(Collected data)
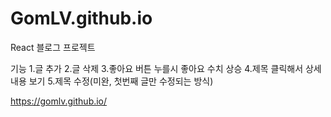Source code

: # GomLV.github.io
React 블로그 프로젝트

기능
1.글 추가
2.글 삭제
3.좋아요 버튼 누를시 좋아요 수치 상승
4.제목 클릭해서 상세내용 보기
5.제목 수정(미완, 첫번째 글만 수정되는 방식)

https://gomlv.github.io/
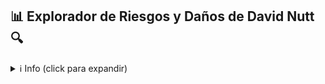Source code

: ## :bar_chart:  Explorador de Riesgos y Daños de David Nutt :mag:

<details>
<summary>ℹ️ Info (click para expandir)</summary>

Esta aplicación educativa explora datos de la ***[publicación](https://www.drugscience.org.uk/drug-harms-in-the-uk/) de David J Nutt et al 2010*** la cual aborda los varios riesgos de drogas usadas recreacioalmente en Reino Unido usando el análisis de decisión multi-criterio - un método que emplea el conocimiento relevante de expertos y su experiencia para evaluar los riesgos y daños de estas sustacias.

La publicación y los datos utilizados en esta aplicación se pueden descargar [aquí](https://drugscience.org.uk/wp-content/uploads/2010/04/MCDA_Lancet_1-11-10.pdf) y en el enlace previo.

</details>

**Task prompt**
Wherever "github" appears in a line of the entries, copy that line.

**Written answer**
: # GomLV.github.io
https://gomlv.github.io/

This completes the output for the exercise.